● **EXERCISE**
Please transcribe every entry below exactly, without including the pictures.

[Start of Attachment]

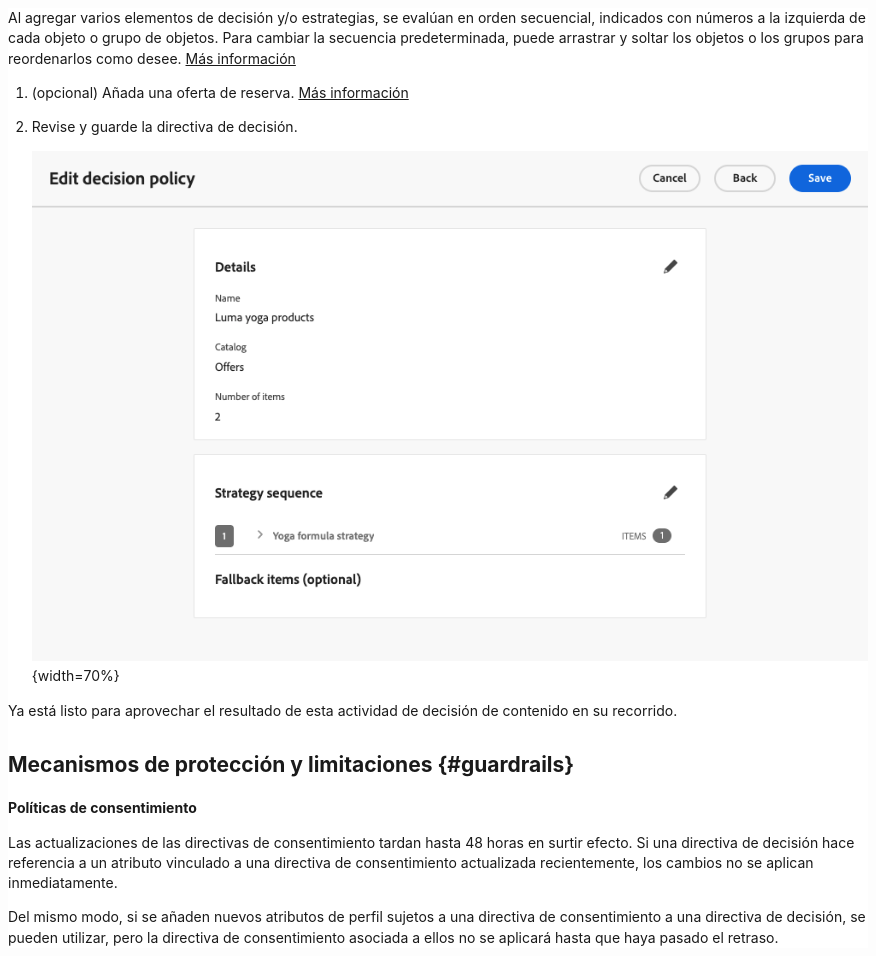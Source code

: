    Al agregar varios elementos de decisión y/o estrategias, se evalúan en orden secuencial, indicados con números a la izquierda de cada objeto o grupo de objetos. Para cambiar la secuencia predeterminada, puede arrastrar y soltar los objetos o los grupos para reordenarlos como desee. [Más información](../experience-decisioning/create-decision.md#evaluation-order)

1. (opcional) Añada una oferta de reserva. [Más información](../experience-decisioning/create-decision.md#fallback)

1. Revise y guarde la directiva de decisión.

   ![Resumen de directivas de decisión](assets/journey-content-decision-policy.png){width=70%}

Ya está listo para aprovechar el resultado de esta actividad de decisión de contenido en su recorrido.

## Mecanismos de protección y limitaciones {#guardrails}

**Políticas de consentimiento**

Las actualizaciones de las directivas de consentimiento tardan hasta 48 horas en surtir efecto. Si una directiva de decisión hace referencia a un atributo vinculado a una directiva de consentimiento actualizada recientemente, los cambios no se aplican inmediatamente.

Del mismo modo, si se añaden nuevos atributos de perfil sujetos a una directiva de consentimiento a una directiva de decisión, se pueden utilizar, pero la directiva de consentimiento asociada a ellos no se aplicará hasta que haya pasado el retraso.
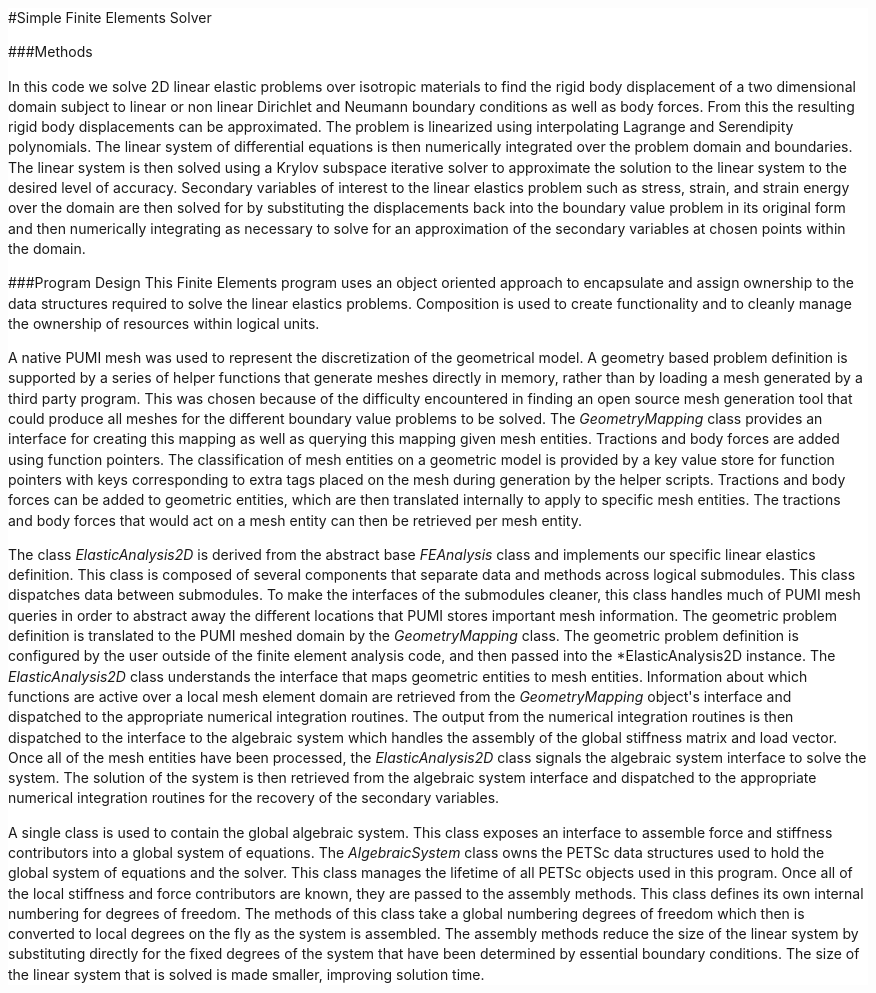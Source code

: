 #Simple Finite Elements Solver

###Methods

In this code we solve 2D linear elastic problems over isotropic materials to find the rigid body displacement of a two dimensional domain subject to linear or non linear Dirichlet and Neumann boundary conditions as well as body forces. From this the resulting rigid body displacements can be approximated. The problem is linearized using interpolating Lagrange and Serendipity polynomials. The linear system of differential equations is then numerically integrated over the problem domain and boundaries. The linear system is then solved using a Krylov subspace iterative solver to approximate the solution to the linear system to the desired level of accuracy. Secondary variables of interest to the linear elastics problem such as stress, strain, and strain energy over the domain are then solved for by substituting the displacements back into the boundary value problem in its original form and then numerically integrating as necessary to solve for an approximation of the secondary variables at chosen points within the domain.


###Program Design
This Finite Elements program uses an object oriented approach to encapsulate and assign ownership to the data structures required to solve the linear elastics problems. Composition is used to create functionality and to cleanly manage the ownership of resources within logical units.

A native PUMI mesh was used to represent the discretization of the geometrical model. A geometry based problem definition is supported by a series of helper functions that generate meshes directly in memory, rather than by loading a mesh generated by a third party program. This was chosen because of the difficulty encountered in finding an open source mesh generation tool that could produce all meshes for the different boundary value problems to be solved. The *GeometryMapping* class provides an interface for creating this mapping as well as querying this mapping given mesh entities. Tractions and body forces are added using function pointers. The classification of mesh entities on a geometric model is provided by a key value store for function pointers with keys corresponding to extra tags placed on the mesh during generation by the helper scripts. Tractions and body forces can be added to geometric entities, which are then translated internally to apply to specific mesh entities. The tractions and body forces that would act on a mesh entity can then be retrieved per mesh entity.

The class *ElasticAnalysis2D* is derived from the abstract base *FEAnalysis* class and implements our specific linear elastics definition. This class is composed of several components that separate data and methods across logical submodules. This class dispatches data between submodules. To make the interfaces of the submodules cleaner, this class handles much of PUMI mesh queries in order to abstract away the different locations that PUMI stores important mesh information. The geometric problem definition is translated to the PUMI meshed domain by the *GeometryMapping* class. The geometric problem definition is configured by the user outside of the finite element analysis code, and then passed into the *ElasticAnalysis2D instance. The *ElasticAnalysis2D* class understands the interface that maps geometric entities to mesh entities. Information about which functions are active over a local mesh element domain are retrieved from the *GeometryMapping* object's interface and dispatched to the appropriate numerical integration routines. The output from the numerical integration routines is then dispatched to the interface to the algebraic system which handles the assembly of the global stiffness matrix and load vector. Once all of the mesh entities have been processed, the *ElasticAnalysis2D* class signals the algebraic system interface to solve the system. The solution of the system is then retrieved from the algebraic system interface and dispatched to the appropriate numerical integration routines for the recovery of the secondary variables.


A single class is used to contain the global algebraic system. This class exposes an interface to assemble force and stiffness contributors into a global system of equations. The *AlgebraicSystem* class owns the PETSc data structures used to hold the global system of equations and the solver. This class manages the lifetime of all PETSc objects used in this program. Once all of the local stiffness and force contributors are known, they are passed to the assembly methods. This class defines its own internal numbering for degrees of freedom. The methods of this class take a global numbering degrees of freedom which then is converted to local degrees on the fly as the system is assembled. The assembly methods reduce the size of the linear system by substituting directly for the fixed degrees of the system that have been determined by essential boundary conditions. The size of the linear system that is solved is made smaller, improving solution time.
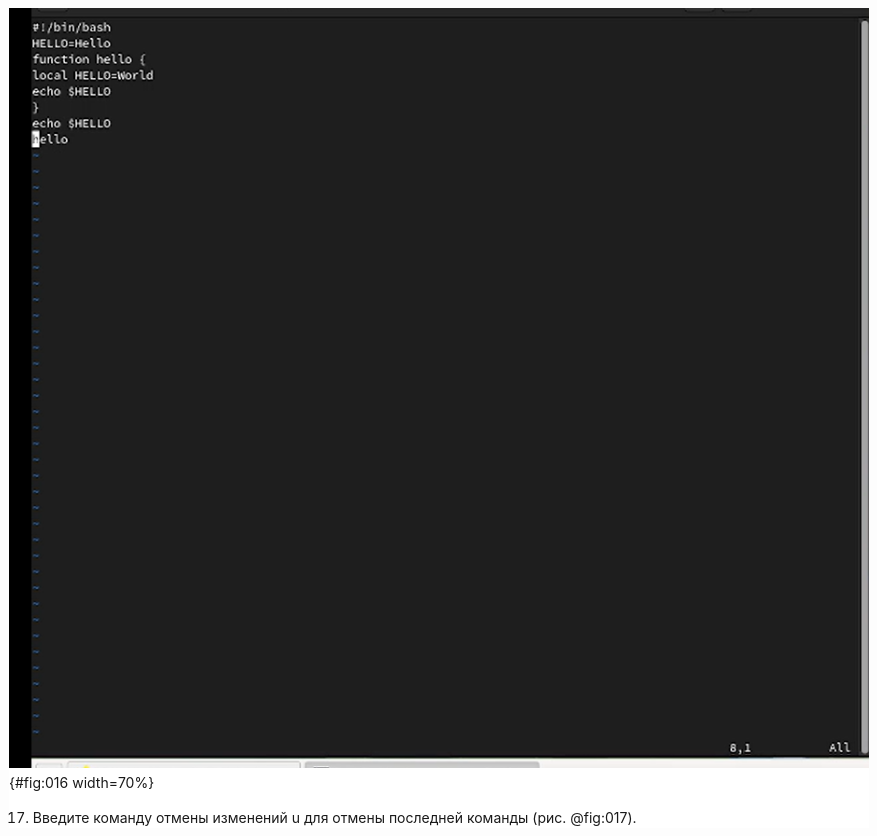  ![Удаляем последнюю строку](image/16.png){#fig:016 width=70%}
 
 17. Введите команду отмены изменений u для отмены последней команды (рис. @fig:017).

[End of Attachment]

● **EXERCISE RESULT**
Source code

:    Al agregar varios elementos de decisión y/o estrategias, se evalúan en orden secuencial, indicados con números a la izquierda de cada objeto o grupo de objetos. Para cambiar la secuencia predeterminada, puede arrastrar y soltar los objetos o los grupos para reordenarlos como desee. [Más información](../experience-decisioning/create-decision.md#evaluation-order)

1. (opcional) Añada una oferta de reserva. [Más información](../experience-decisioning/create-decision.md#fallback)

1. Revise y guarde la directiva de decisión.

   ![Resumen de directivas de decisión](assets/journey-content-decision-policy.png){width=70%}

Ya está listo para aprovechar el resultado de esta actividad de decisión de contenido en su recorrido.

## Mecanismos de protección y limitaciones {#guardrails}

**Políticas de consentimiento**

Las actualizaciones de las directivas de consentimiento tardan hasta 48 horas en surtir efecto. Si una directiva de decisión hace referencia a un atributo vinculado a una directiva de consentimiento actualizada recientemente, los cambios no se aplican inmediatamente.

Del mismo modo, si se añaden nuevos atributos de perfil sujetos a una directiva de consentimiento a una directiva de decisión, se pueden utilizar, pero la directiva de consentimiento asociada a ellos no se aplicará hasta que haya pasado el retraso.
Source code

: #Simple Finite Elements Solver

###Methods

In this code we solve 2D linear elastic problems over isotropic materials to find the rigid body displacement of a two dimensional domain subject to linear or non linear Dirichlet and Neumann boundary conditions as well as body forces. From this the resulting rigid body displacements can be approximated. The problem is linearized using interpolating Lagrange and Serendipity polynomials. The linear system of differential equations is then numerically integrated over the problem domain and boundaries. The linear system is then solved using a Krylov subspace iterative solver to approximate the solution to the linear system to the desired level of accuracy. Secondary variables of interest to the linear elastics problem such as stress, strain, and strain energy over the domain are then solved for by substituting the displacements back into the boundary value problem in its original form and then numerically integrating as necessary to solve for an approximation of the secondary variables at chosen points within the domain.


###Program Design
This Finite Elements program uses an object oriented approach to encapsulate and assign ownership to the data structures required to solve the linear elastics problems. Composition is used to create functionality and to cleanly manage the ownership of resources within logical units.

A native PUMI mesh was used to represent the discretization of the geometrical model. A geometry based problem definition is supported by a series of helper functions that generate meshes directly in memory, rather than by loading a mesh generated by a third party program. This was chosen because of the difficulty encountered in finding an open source mesh generation tool that could produce all meshes for the different boundary value problems to be solved. The *GeometryMapping* class provides an interface for creating this mapping as well as querying this mapping given mesh entities. Tractions and body forces are added using function pointers. The classification of mesh entities on a geometric model is provided by a key value store for function pointers with keys corresponding to extra tags placed on the mesh during generation by the helper scripts. Tractions and body forces can be added to geometric entities, which are then translated internally to apply to specific mesh entities. The tractions and body forces that would act on a mesh entity can then be retrieved per mesh entity.

The class *ElasticAnalysis2D* is derived from the abstract base *FEAnalysis* class and implements our specific linear elastics definition. This class is composed of several components that separate data and methods across logical submodules. This class dispatches data between submodules. To make the interfaces of the submodules cleaner, this class handles much of PUMI mesh queries in order to abstract away the different locations that PUMI stores important mesh information. The geometric problem definition is translated to the PUMI meshed domain by the *GeometryMapping* class. The geometric problem definition is configured by the user outside of the finite element analysis code, and then passed into the *ElasticAnalysis2D instance. The *ElasticAnalysis2D* class understands the interface that maps geometric entities to mesh entities. Information about which functions are active over a local mesh element domain are retrieved from the *GeometryMapping* object's interface and dispatched to the appropriate numerical integration routines. The output from the numerical integration routines is then dispatched to the interface to the algebraic system which handles the assembly of the global stiffness matrix and load vector. Once all of the mesh entities have been processed, the *ElasticAnalysis2D* class signals the algebraic system interface to solve the system. The solution of the system is then retrieved from the algebraic system interface and dispatched to the appropriate numerical integration routines for the recovery of the secondary variables.


A single class is used to contain the global algebraic system. This class exposes an interface to assemble force and stiffness contributors into a global system of equations. The *AlgebraicSystem* class owns the PETSc data structures used to hold the global system of equations and the solver. This class manages the lifetime of all PETSc objects used in this program. Once all of the local stiffness and force contributors are known, they are passed to the assembly methods. This class defines its own internal numbering for degrees of freedom. The methods of this class take a global numbering degrees of freedom which then is converted to local degrees on the fly as the system is assembled. The assembly methods reduce the size of the linear system by substituting directly for the fixed degrees of the system that have been determined by essential boundary conditions. The size of the linear system that is solved is made smaller, improving solution time.
  ![Удаляем последнюю строку](image/16.png){#fig:016 width=70%}
 
 17. Введите команду отмены изменений u для отмены последней команды (рис. @fig:017).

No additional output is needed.